> _Stored data_:
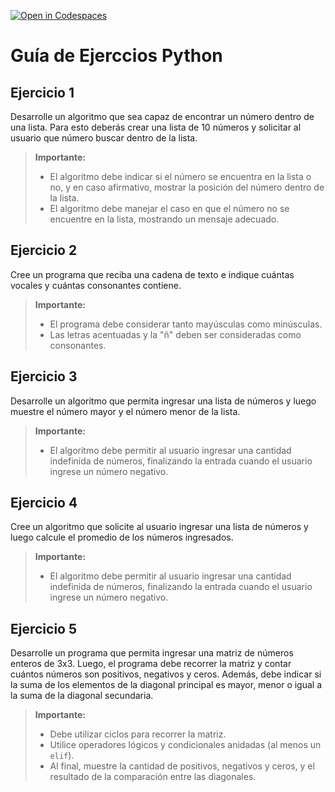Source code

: [![Open in Codespaces](https://classroom.github.com/assets/launch-codespace-2972f46106e565e64193e422d61a12cf1da4916b45550586e14ef0a7c637dd04.svg)](https://classroom.github.com/open-in-codespaces?assignment_repo_id=19764852)
# Guía de Ejerccios Python

## Ejercicio 1

Desarrolle un algoritmo que sea capaz de encontrar un número dentro de una lista. Para esto deberás crear una lista de 10 números y solicitar al usuario que número buscar dentro de la lista.

> **Importante:** 
> - El algoritmo debe indicar si el número se encuentra en la lista o no, y en caso afirmativo, mostrar la posición del número dentro de la lista.
> - El algoritmo debe manejar el caso en que el número no se encuentre en la lista, mostrando un mensaje adecuado.

## Ejercicio 2

Cree un programa que reciba una cadena de texto e indique cuántas vocales y cuántas consonantes contiene.

> **Importante:**
> - El programa debe considerar tanto mayúsculas como minúsculas.
> - Las letras acentuadas y la "ñ" deben ser consideradas como consonantes.

## Ejercicio 3

Desarrolle un algoritmo que permita ingresar una lista de números y luego muestre el número mayor y el número menor de la lista.
> **Importante:**
> - El algoritmo debe permitir al usuario ingresar una cantidad indefinida de números, finalizando la entrada cuando el usuario ingrese un número negativo.


## Ejercicio 4

Cree un algoritmo que solicite al usuario ingresar una lista de números y luego calcule el promedio de los números ingresados.
> **Importante:**
> - El algoritmo debe permitir al usuario ingresar una cantidad indefinida de números, finalizando la entrada cuando el usuario ingrese un número negativo.

## Ejercicio 5


Desarrolle un programa que permita ingresar una matriz de números enteros de 3x3. Luego, el programa debe recorrer la matriz y contar cuántos números son positivos, negativos y ceros. Además, debe indicar si la suma de los elementos de la diagonal principal es mayor, menor o igual a la suma de la diagonal secundaria.

> **Importante:**
> - Debe utilizar ciclos para recorrer la matriz.
> - Utilice operadores lógicos y condicionales anidadas (al menos un `elif`).
> - Al final, muestre la cantidad de positivos, negativos y ceros, y el resultado de la comparación entre las diagonales.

> _What you have to do_: Although the entries contain pictures, copy everything else in them exactly.

> _Final answer_:
Source code

: [![Open in Codespaces](https://classroom.github.com/assets/launch-codespace-2972f46106e565e64193e422d61a12cf1da4916b45550586e14ef0a7c637dd04.svg)](https://classroom.github.com/open-in-codespaces?assignment_repo_id=19764852)
# Guía de Ejerccios Python

## Ejercicio 1

Desarrolle un algoritmo que sea capaz de encontrar un número dentro de una lista. Para esto deberás crear una lista de 10 números y solicitar al usuario que número buscar dentro de la lista.

> **Importante:** 
> - El algoritmo debe indicar si el número se encuentra en la lista o no, y en caso afirmativo, mostrar la posición del número dentro de la lista.
> - El algoritmo debe manejar el caso en que el número no se encuentre en la lista, mostrando un mensaje adecuado.

## Ejercicio 2

Cree un programa que reciba una cadena de texto e indique cuántas vocales y cuántas consonantes contiene.

> **Importante:**
> - El programa debe considerar tanto mayúsculas como minúsculas.
> - Las letras acentuadas y la "ñ" deben ser consideradas como consonantes.

## Ejercicio 3

Desarrolle un algoritmo que permita ingresar una lista de números y luego muestre el número mayor y el número menor de la lista.
> **Importante:**
> - El algoritmo debe permitir al usuario ingresar una cantidad indefinida de números, finalizando la entrada cuando el usuario ingrese un número negativo.


## Ejercicio 4

Cree un algoritmo que solicite al usuario ingresar una lista de números y luego calcule el promedio de los números ingresados.
> **Importante:**
> - El algoritmo debe permitir al usuario ingresar una cantidad indefinida de números, finalizando la entrada cuando el usuario ingrese un número negativo.

## Ejercicio 5


Desarrolle un programa que permita ingresar una matriz de números enteros de 3x3. Luego, el programa debe recorrer la matriz y contar cuántos números son positivos, negativos y ceros. Además, debe indicar si la suma de los elementos de la diagonal principal es mayor, menor o igual a la suma de la diagonal secundaria.

> **Importante:**
> - Debe utilizar ciclos para recorrer la matriz.
> - Utilice operadores lógicos y condicionales anidadas (al menos un `elif`).
> - Al final, muestre la cantidad de positivos, negativos y ceros, y el resultado de la comparación entre las diagonales.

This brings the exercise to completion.